_Input material_:
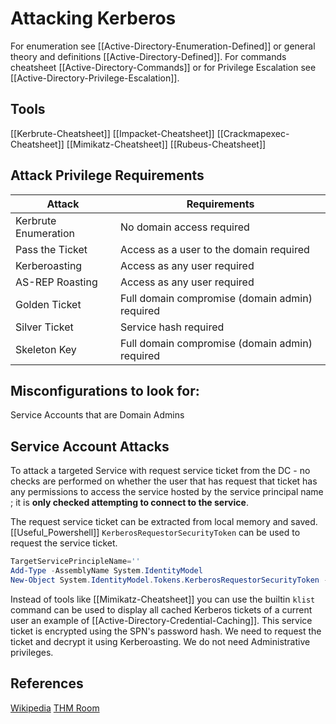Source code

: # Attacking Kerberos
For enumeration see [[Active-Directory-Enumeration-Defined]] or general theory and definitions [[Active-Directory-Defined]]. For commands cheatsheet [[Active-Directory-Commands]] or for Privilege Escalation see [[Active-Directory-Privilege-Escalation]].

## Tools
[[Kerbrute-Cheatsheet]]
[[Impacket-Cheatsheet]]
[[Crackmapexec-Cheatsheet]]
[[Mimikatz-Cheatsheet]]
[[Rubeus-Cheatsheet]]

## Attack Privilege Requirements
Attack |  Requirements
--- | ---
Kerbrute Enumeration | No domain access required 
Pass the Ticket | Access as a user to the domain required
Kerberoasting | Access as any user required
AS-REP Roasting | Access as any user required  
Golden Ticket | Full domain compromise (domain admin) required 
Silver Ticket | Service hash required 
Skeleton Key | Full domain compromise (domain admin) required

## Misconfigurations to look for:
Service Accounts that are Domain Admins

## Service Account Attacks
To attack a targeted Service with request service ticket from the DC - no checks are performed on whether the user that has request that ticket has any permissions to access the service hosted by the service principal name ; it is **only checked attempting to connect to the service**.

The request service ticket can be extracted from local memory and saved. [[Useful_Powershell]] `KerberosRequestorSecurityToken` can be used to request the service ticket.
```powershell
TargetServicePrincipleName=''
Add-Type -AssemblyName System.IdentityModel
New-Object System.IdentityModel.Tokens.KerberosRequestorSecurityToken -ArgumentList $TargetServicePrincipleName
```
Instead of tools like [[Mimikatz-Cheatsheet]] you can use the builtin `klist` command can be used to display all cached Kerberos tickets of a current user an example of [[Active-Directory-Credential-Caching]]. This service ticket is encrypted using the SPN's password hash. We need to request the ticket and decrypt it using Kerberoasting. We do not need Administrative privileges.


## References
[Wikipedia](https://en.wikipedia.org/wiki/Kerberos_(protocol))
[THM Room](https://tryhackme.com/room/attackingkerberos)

* * *

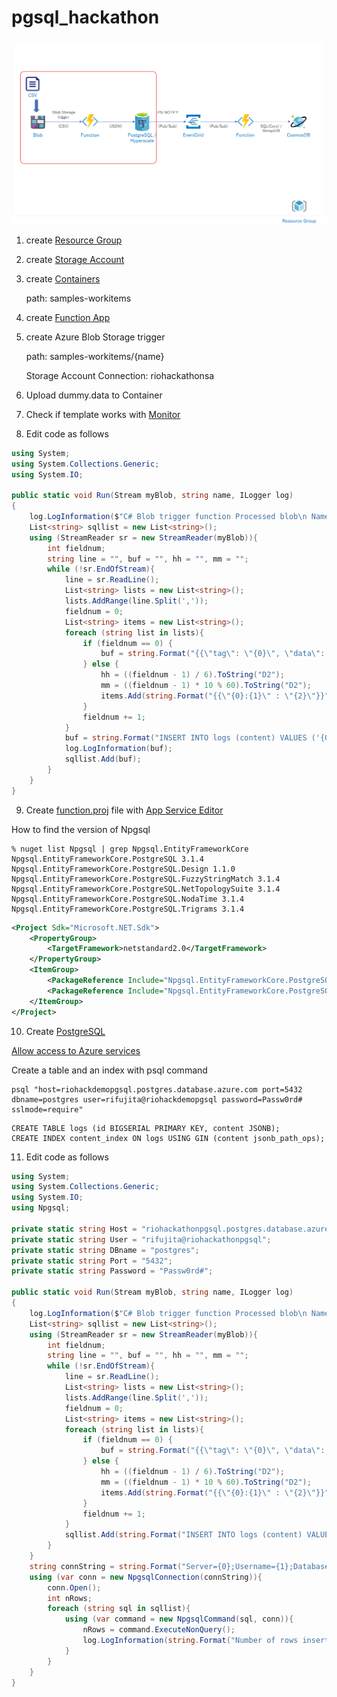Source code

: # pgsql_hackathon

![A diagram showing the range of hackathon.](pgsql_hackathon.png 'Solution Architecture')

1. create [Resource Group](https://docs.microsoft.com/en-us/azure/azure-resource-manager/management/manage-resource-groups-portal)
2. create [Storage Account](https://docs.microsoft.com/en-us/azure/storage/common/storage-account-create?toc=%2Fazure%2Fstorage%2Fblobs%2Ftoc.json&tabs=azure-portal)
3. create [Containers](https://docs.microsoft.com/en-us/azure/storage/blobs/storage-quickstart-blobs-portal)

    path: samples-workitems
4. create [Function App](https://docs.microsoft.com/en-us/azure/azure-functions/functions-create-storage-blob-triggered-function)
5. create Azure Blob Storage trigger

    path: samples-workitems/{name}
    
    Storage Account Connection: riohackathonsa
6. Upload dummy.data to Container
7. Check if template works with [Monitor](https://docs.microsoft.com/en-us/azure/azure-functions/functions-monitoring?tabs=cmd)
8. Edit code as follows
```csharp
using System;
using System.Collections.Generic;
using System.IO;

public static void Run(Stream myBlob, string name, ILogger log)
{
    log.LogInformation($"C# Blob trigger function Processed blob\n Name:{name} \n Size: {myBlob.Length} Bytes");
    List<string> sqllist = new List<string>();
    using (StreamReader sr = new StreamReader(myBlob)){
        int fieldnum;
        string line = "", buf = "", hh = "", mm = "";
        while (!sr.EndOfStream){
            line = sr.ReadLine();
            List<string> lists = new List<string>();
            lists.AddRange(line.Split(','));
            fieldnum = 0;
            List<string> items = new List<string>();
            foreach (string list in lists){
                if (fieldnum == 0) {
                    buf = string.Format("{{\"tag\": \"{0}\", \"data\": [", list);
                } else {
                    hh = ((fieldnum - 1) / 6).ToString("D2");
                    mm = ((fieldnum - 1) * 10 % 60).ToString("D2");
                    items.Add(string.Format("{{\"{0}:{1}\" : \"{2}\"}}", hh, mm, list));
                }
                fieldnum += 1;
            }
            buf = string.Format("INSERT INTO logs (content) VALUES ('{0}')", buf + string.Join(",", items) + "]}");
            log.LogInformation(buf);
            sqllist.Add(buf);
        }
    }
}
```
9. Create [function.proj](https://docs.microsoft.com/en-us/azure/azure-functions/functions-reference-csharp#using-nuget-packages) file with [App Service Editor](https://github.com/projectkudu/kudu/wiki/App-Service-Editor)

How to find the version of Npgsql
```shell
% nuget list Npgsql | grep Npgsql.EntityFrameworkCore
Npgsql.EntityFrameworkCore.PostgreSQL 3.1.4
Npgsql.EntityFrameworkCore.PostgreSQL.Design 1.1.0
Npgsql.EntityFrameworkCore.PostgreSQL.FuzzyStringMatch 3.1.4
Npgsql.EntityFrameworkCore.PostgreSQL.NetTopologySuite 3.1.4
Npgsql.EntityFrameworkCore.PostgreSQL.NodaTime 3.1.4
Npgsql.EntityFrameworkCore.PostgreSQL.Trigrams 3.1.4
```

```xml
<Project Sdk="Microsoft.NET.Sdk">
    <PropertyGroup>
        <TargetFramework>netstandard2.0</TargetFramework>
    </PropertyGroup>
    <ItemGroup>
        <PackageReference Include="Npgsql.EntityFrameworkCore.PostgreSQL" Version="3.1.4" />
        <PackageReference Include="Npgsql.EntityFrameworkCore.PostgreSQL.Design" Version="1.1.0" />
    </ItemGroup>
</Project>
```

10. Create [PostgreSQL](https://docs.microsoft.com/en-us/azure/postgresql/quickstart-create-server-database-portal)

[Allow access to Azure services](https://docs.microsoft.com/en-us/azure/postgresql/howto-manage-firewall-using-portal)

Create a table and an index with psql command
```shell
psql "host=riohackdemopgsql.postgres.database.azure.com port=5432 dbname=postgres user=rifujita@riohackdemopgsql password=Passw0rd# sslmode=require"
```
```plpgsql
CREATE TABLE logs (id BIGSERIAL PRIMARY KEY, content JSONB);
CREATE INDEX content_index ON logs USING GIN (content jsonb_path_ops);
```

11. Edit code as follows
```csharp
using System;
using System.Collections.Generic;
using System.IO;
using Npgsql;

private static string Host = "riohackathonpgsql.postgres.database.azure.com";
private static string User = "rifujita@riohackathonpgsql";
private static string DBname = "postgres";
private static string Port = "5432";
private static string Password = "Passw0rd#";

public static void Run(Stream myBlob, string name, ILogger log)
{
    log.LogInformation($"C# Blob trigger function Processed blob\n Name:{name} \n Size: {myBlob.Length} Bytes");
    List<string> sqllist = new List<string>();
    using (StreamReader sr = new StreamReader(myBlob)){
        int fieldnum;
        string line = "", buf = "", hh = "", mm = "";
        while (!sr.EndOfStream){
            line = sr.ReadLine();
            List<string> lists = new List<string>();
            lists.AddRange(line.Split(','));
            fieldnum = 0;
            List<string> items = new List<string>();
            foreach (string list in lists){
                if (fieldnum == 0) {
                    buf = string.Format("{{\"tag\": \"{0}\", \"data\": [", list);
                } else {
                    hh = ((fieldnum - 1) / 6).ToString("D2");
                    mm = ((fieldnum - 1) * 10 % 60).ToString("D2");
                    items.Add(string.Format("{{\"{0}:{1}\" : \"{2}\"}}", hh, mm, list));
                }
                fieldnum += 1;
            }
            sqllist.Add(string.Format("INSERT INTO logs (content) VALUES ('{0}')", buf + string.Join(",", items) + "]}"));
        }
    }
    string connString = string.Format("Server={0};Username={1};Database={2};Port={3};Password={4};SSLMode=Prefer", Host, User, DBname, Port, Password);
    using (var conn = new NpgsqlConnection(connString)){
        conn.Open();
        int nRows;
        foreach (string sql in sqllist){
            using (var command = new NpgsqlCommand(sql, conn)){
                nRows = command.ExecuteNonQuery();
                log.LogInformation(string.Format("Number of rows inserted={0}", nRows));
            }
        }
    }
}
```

_Task to carry out_: Begin at the line above that has "## Service Account Attacks" and stop after the line that has "The request service", copying each line exactly and adding nothing else.

_Answer to this exercise_:
## Service Account Attacks
To attack a targeted Service with request service ticket from the DC - no checks are performed on whether the user that has request that ticket has any permissions to access the service hosted by the service principal name ; it is **only checked attempting to connect to the service**.

The request service ticket can be extracted from local memory and saved. [[Useful_Powershell]] `KerberosRequestorSecurityToken` can be used to request the service ticket.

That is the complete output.